3) What is the volume of contaminant that has overflowed into the nearby lake after four hours?

Thanks 4 ur help!

 

[Tide]

Define the concentration of the water in the tank as amount of contaminant divided the volume (contaminant plus water).

If R is the rate (liters per minute) at which contaminated water of concentration [itex]C_{in}[/tex] enters the tank then the concentration of water in the tank is

$$C = C_{0}e^{-Rt/V} + \left(1 - e^{-R t / V} \right) C_{in}$$

where $C_0$ is the initial concentration of the contaminant in the tank and V is the volume of the tank.

This assumes that the contaminant becomes uniformly distributed throughout the tank immediately after it enters the tank. This may or may not be a good assumption in your particular case since you haven't identified what the contaminant is.

That should get you started!

 

[wais]

Hello, solving this integration problem may seem daunting at first, but with a little guidance, it can be broken down into smaller, manageable steps. Let's start by defining some variables and setting up the equations we will need to solve this problem.

Let's say the initial volume of contaminant in the tank is V0 and the concentration of contaminant in the tank is C0. We also know that the volume of water in the tank remains constant at 7000 litres.

1) To find the concentration of contaminant in the tank after 5 hours, we can use the formula C = V/C0, where V is the volume of contaminant and C0 is the initial concentration.
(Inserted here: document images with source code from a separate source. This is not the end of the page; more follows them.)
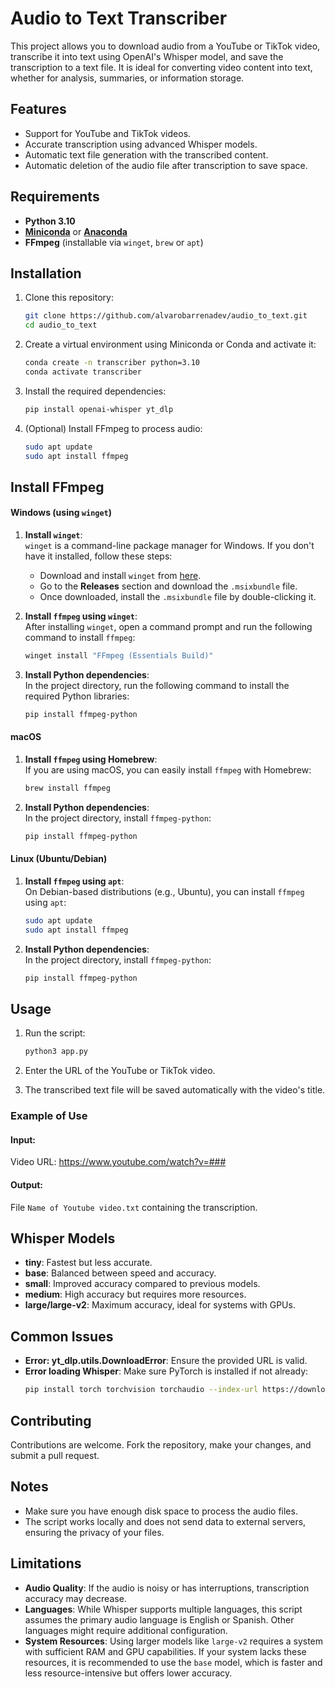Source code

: # Audio to Text Transcriber

This project allows you to download audio from a YouTube or TikTok video, transcribe it into text using OpenAI's Whisper model, and save the transcription to a text file. It is ideal for converting video content into text, whether for analysis, summaries, or information storage.

## Features

- Support for YouTube and TikTok videos.
- Accurate transcription using advanced Whisper models.
- Automatic text file generation with the transcribed content.
- Automatic deletion of the audio file after transcription to save space.

## Requirements

- **Python 3.10**
- **[Miniconda](https://docs.conda.io/en/latest/miniconda.html)** or **[Anaconda](https://www.anaconda.com/download)**
- **FFmpeg** (installable via `winget`, `brew` or `apt`)


## Installation

1. Clone this repository:
    ```sh
    git clone https://github.com/alvarobarrenadev/audio_to_text.git
    cd audio_to_text
    ```

2. Create a virtual environment using Miniconda or Conda and activate it:
    ```sh
    conda create -n transcriber python=3.10
    conda activate transcriber
    ```

3. Install the required dependencies:
    ```sh
    pip install openai-whisper yt_dlp
    ```

4. (Optional) Install FFmpeg to process audio:
    ```sh
    sudo apt update
    sudo apt install ffmpeg
    ```

## Install FFmpeg
#### Windows (using `winget`)

1. **Install `winget`**:  
   `winget` is a command-line package manager for Windows. If you don't have it installed, follow these steps:
   - Download and install `winget` from [here](https://github.com/microsoft/winget-cli).
   - Go to the **Releases** section and download the `.msixbundle` file.
   - Once downloaded, install the `.msixbundle` file by double-clicking it.

2. **Install `ffmpeg` using `winget`**:  
   After installing `winget`, open a command prompt and run the following command to install `ffmpeg`:

   ```bash
   winget install "FFmpeg (Essentials Build)"
   ```

3. **Install Python dependencies**:  
   In the project directory, run the following command to install the required Python libraries:

   ```bash
   pip install ffmpeg-python
   ```

#### macOS

1. **Install `ffmpeg` using Homebrew**:  
   If you are using macOS, you can easily install `ffmpeg` with Homebrew:

   ```bash
   brew install ffmpeg
   ```

2. **Install Python dependencies**:  
   In the project directory, install `ffmpeg-python`:

   ```bash
   pip install ffmpeg-python
   ```

#### Linux (Ubuntu/Debian)

1. **Install `ffmpeg` using `apt`**:  
   On Debian-based distributions (e.g., Ubuntu), you can install `ffmpeg` using `apt`:

   ```bash
   sudo apt update
   sudo apt install ffmpeg
   ```

2. **Install Python dependencies**:  
   In the project directory, install `ffmpeg-python`:

   ```bash
   pip install ffmpeg-python
   ```

## Usage

1. Run the script:
    ```sh
    python3 app.py
    ```

2. Enter the URL of the YouTube or TikTok video.

3. The transcribed text file will be saved automatically with the video's title.

### Example of Use

#### Input:
Video URL: https://www.youtube.com/watch?v=###

#### Output:
File `Name of Youtube video.txt` containing the transcription.

## Whisper Models

- **tiny**: Fastest but less accurate.
- **base**: Balanced between speed and accuracy.
- **small**: Improved accuracy compared to previous models.
- **medium**: High accuracy but requires more resources.
- **large/large-v2**: Maximum accuracy, ideal for systems with GPUs.

## Common Issues

- **Error: yt_dlp.utils.DownloadError**: Ensure the provided URL is valid.
- **Error loading Whisper**: Make sure PyTorch is installed if not already:
  ```sh
  pip install torch torchvision torchaudio --index-url https://download.pytorch.org/whl/cpu
  ```

## Contributing

Contributions are welcome. Fork the repository, make your changes, and submit a pull request.

## Notes

- Make sure you have enough disk space to process the audio files.
- The script works locally and does not send data to external servers, ensuring the privacy of your files.

## Limitations

- **Audio Quality**: If the audio is noisy or has interruptions, transcription accuracy may decrease.
- **Languages**: While Whisper supports multiple languages, this script assumes the primary audio language is English or Spanish. Other languages might require additional configuration.
- **System Resources**: Using larger models like `large-v2` requires a system with sufficient RAM and GPU capabilities. If your system lacks these resources, it is recommended to use the `base` model, which is faster and less resource-intensive but offers lower accuracy.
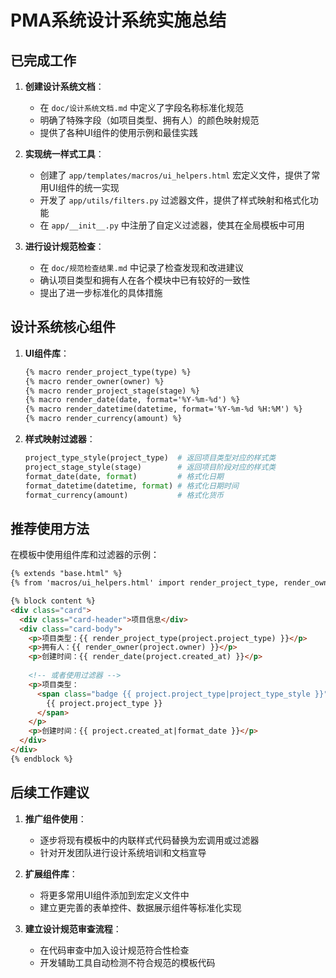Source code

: # PMA系统设计系统实施总结

## 已完成工作

1. **创建设计系统文档**：
   - 在 `doc/设计系统文档.md` 中定义了字段名称标准化规范
   - 明确了特殊字段（如项目类型、拥有人）的颜色映射规范
   - 提供了各种UI组件的使用示例和最佳实践

2. **实现统一样式工具**：
   - 创建了 `app/templates/macros/ui_helpers.html` 宏定义文件，提供了常用UI组件的统一实现
   - 开发了 `app/utils/filters.py` 过滤器文件，提供了样式映射和格式化功能
   - 在 `app/__init__.py` 中注册了自定义过滤器，使其在全局模板中可用

3. **进行设计规范检查**：
   - 在 `doc/规范检查结果.md` 中记录了检查发现和改进建议
   - 确认项目类型和拥有人在各个模块中已有较好的一致性
   - 提出了进一步标准化的具体措施

## 设计系统核心组件

1. **UI组件库**：
   ```html
   {% macro render_project_type(type) %}
   {% macro render_owner(owner) %}
   {% macro render_project_stage(stage) %}
   {% macro render_date(date, format='%Y-%m-%d') %}
   {% macro render_datetime(datetime, format='%Y-%m-%d %H:%M') %}
   {% macro render_currency(amount) %}
   ```

2. **样式映射过滤器**：
   ```python
   project_type_style(project_type)  # 返回项目类型对应的样式类
   project_stage_style(stage)        # 返回项目阶段对应的样式类
   format_date(date, format)         # 格式化日期
   format_datetime(datetime, format) # 格式化日期时间
   format_currency(amount)           # 格式化货币
   ```

## 推荐使用方法

在模板中使用组件库和过滤器的示例：

```html
{% extends "base.html" %}
{% from 'macros/ui_helpers.html' import render_project_type, render_owner, render_date %}

{% block content %}
<div class="card">
  <div class="card-header">项目信息</div>
  <div class="card-body">
    <p>项目类型：{{ render_project_type(project.project_type) }}</p>
    <p>拥有人：{{ render_owner(project.owner) }}</p>
    <p>创建时间：{{ render_date(project.created_at) }}</p>
    
    <!-- 或者使用过滤器 -->
    <p>项目类型：
      <span class="badge {{ project.project_type|project_type_style }}">
        {{ project.project_type }}
      </span>
    </p>
    <p>创建时间：{{ project.created_at|format_date }}</p>
  </div>
</div>
{% endblock %}
```

## 后续工作建议

1. **推广组件使用**：
   - 逐步将现有模板中的内联样式代码替换为宏调用或过滤器
   - 针对开发团队进行设计系统培训和文档宣导

2. **扩展组件库**：
   - 将更多常用UI组件添加到宏定义文件中
   - 建立更完善的表单控件、数据展示组件等标准化实现

3. **建立设计规范审查流程**：
   - 在代码审查中加入设计规范符合性检查
   - 开发辅助工具自动检测不符合规范的模板代码 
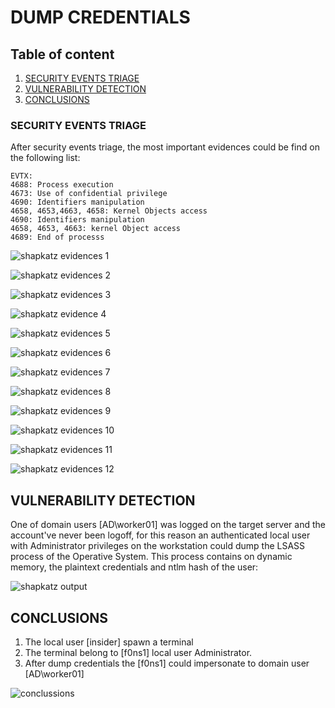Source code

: # DUMP CREDENTIALS

## Table of content

  1. [SECURITY EVENTS TRIAGE](#security-events-triage)
  2. [VULNERABILITY DETECTION](#vulnerability-detection)  
  3. [CONCLUSIONS](#conclusions)


### SECURITY EVENTS TRIAGE

After security events triage, the most important evidences could be find on the following list:

```
EVTX: 
4688: Process execution 
4673: Use of confidential privilege
4690: Identifiers manipulation
4658, 4653,4663, 4658: Kernel Objects access 
4690: Identifiers manipulation
4658, 4653, 4663: kernel Object access
4689: End of processs
```

![shapkatz evidences 1](resources/sharpkatz_evidences_1.png)

![shapkatz evidences 2](resources/sharpkatz_evidences_2.png)

![shapkatz evidences 3](resources/sharpkatz_evidences_3.png)

![shapkatz evidence 4](resources/sharpkatz_evidences_4.png)

![shapkatz evidences 5](resources/sharpkatz_evidences_5.png)

![shapkatz evidences 6](resources/sharpkatz_evidences_6.png)

![shapkatz evidences 7](resources/sharpkatz_evidences_7.png)

![shapkatz evidences 8](resources/sharpkatz_evidences_8.png)

![shapkatz evidences 9](resources/shapkatz_evidences_9.png)

![shapkatz evidences 10](resources/sharpkatz_evidences_10.png)

![shapkatz evidences 11](resources/shapkatz_evidences_11.png)

![shapkatz evidences 12](resources/shapkatz_evidences_12.png)

## VULNERABILITY DETECTION

One of domain users [AD\worker01] was logged on the target server and the account've never been logoff, for this reason an authenticated local user with Administrator privileges on the workstation could dump the LSASS process of the Operative System.
This process contains on dynamic memory, the plaintext credentials and ntlm hash of the user:

![shapkatz output](resources/sharpkatz_output.png)

## CONCLUSIONS

  1.  The local user [insider] spawn a terminal 
  2.  The terminal belong to [f0ns1] local user Administrator. 
  3.  After dump  credentials the [f0ns1] could impersonate to domain user [AD\worker01]


![conclussions](resources/Conclussions_II.png)
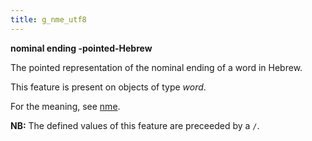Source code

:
 ```yaml
---
title: g_nme_utf8
---
```


**nominal ending -pointed-Hebrew**


The pointed representation of the nominal ending of a word in Hebrew.

This feature is present on objects of type *word*.

For the meaning, see [nme](nme).

**NB:**
The defined values of this feature are preceeded by a `/`.


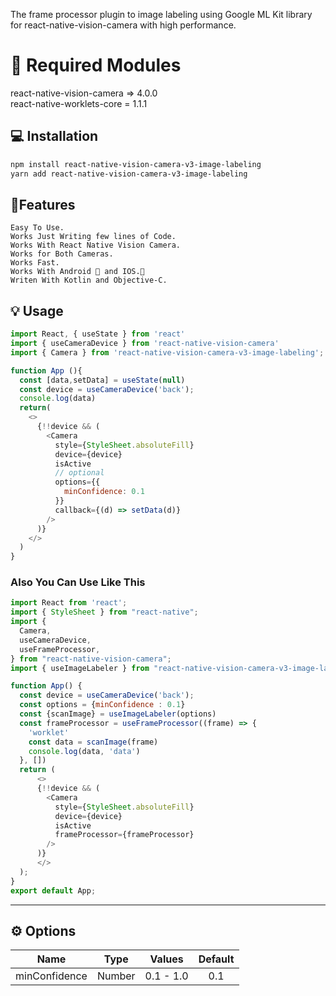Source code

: 
The frame processor plugin to image labeling using Google ML Kit library for react-native-vision-camera with high performance.


# 🚨 Required Modules
react-native-vision-camera => 4.0.0 <br/>
react-native-worklets-core = 1.1.1

## 💻 Installation

```sh
npm install react-native-vision-camera-v3-image-labeling
yarn add react-native-vision-camera-v3-image-labeling
```
## 👷Features
    Easy To Use.
    Works Just Writing few lines of Code.
    Works With React Native Vision Camera.
    Works for Both Cameras.
    Works Fast.
    Works With Android 🤖 and IOS.📱
    Writen With Kotlin and Objective-C.

## 💡 Usage

```js
import React, { useState } from 'react'
import { useCameraDevice } from 'react-native-vision-camera'
import { Camera } from 'react-native-vision-camera-v3-image-labeling';

function App (){
  const [data,setData] = useState(null)
  const device = useCameraDevice('back');
  console.log(data)
  return(
    <>
      {!!device && (
        <Camera
          style={StyleSheet.absoluteFill}
          device={device}
          isActive
          // optional
          options={{
            minConfidence: 0.1
          }}
          callback={(d) => setData(d)}
        />
      )}
    </>
  )
}

```
### Also You Can Use Like This

```js
import React from 'react';
import { StyleSheet } from "react-native";
import {
  Camera,
  useCameraDevice,
  useFrameProcessor,
} from "react-native-vision-camera";
import { useImageLabeler } from "react-native-vision-camera-v3-image-labeling";

function App() {
  const device = useCameraDevice('back');
  const options = {minConfidence : 0.1}
  const {scanImage} = useImageLabeler(options)
  const frameProcessor = useFrameProcessor((frame) => {
    'worklet'
    const data = scanImage(frame)
	console.log(data, 'data')
  }, [])
  return (
      <>
      {!!device && (
        <Camera
          style={StyleSheet.absoluteFill}
          device={device}
          isActive
          frameProcessor={frameProcessor}
        />
      )}
      </>
  );
}
export default App;
```


---

## ⚙️ Options

| Name |  Type    |  Values   | Default |
| :---:   | :---: |:---------:|  :---: |
| minConfidence | Number   | 0.1 - 1.0 | 0.1 |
We know that the inflow rate is 5 litres per minute, so after 5 hours (300 minutes), the volume of water that has entered the tank is 300 x 5 = 1500 litres. This means that the volume of contaminant in the tank is now V = 1500 x 0.001 = 1.5 litres. Plugging this into our formula, we get C = 1.5/7000 = 0.000214 or 0.0214%.

2) To determine if the farmer's claim is correct, we need to find the concentration of contaminant in the tank after 4 hours. Using the same formula as above, we get C = 1.2/7000 = 0.0001714 or 0.01714%. This is still below the legislated upper concentration limit of 0.002%, so the farmer's claim is correct.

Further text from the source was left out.